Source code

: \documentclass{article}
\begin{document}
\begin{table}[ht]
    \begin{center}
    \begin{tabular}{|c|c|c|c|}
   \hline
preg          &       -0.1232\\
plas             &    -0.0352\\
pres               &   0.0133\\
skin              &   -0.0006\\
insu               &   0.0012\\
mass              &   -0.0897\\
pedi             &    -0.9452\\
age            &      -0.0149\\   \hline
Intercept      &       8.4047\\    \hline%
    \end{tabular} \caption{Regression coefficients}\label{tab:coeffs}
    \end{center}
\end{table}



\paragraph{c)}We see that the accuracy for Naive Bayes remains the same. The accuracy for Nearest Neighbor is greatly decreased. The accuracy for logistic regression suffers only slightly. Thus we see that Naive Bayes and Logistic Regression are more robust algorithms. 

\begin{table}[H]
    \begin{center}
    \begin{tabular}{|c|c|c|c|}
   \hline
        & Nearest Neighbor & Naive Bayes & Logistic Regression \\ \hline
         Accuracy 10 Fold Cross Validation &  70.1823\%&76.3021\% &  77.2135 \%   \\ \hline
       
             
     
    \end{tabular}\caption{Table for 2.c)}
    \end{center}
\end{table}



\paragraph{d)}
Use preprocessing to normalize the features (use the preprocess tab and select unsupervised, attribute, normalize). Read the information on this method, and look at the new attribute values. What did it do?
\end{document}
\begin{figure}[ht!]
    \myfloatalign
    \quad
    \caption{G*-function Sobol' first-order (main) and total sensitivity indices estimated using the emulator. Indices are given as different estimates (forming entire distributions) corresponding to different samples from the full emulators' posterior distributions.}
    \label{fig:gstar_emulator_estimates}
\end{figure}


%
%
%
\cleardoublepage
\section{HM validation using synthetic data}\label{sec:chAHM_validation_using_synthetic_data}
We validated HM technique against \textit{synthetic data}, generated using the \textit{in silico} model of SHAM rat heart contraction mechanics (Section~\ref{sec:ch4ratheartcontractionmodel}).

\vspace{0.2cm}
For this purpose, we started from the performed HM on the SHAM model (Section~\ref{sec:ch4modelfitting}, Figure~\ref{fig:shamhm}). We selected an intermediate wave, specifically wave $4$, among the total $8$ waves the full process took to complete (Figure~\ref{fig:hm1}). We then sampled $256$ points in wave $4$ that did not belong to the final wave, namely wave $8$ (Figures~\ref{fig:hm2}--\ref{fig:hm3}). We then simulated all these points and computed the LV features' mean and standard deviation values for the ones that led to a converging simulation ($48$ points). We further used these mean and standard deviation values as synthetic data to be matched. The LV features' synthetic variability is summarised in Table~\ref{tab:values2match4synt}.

## Action item
Write out every record again, exactly as it was written.

## Answer to this task
Source code

: \documentclass{article}
\begin{document}
\begin{table}[ht]
    \begin{center}
    \begin{tabular}{|c|c|c|c|}
   \hline
preg          &       -0.1232\\
plas             &    -0.0352\\
pres               &   0.0133\\
skin              &   -0.0006\\
insu               &   0.0012\\
mass              &   -0.0897\\
pedi             &    -0.9452\\
age            &      -0.0149\\   \hline
Intercept      &       8.4047\\    \hline%
    \end{tabular} \caption{Regression coefficients}\label{tab:coeffs}
    \end{center}
\end{table}



\paragraph{c)}We see that the accuracy for Naive Bayes remains the same. The accuracy for Nearest Neighbor is greatly decreased. The accuracy for logistic regression suffers only slightly. Thus we see that Naive Bayes and Logistic Regression are more robust algorithms. 

\begin{table}[H]
    \begin{center}
    \begin{tabular}{|c|c|c|c|}
   \hline
        & Nearest Neighbor & Naive Bayes & Logistic Regression \\ \hline
         Accuracy 10 Fold Cross Validation &  70.1823\%&76.3021\% &  77.2135 \%   \\ \hline
       
             
     
    \end{tabular}\caption{Table for 2.c)}
    \end{center}
\end{table}



\paragraph{d)}
Use preprocessing to normalize the features (use the preprocess tab and select unsupervised, attribute, normalize). Read the information on this method, and look at the new attribute values. What did it do?
\end{document}
\begin{figure}[ht!]
    \myfloatalign
    \quad
    \caption{G*-function Sobol' first-order (main) and total sensitivity indices estimated using the emulator. Indices are given as different estimates (forming entire distributions) corresponding to different samples from the full emulators' posterior distributions.}
    \label{fig:gstar_emulator_estimates}
\end{figure}


%
%
%
\cleardoublepage
\section{HM validation using synthetic data}\label{sec:chAHM_validation_using_synthetic_data}
We validated HM technique against \textit{synthetic data}, generated using the \textit{in silico} model of SHAM rat heart contraction mechanics (Section~\ref{sec:ch4ratheartcontractionmodel}).

\vspace{0.2cm}
For this purpose, we started from the performed HM on the SHAM model (Section~\ref{sec:ch4modelfitting}, Figure~\ref{fig:shamhm}). We selected an intermediate wave, specifically wave $4$, among the total $8$ waves the full process took to complete (Figure~\ref{fig:hm1}). We then sampled $256$ points in wave $4$ that did not belong to the final wave, namely wave $8$ (Figures~\ref{fig:hm2}--\ref{fig:hm3}). We then simulated all these points and computed the LV features' mean and standard deviation values for the ones that led to a converging simulation ($48$ points). We further used these mean and standard deviation values as synthetic data to be matched. The LV features' synthetic variability is summarised in Table~\ref{tab:values2match4synt}.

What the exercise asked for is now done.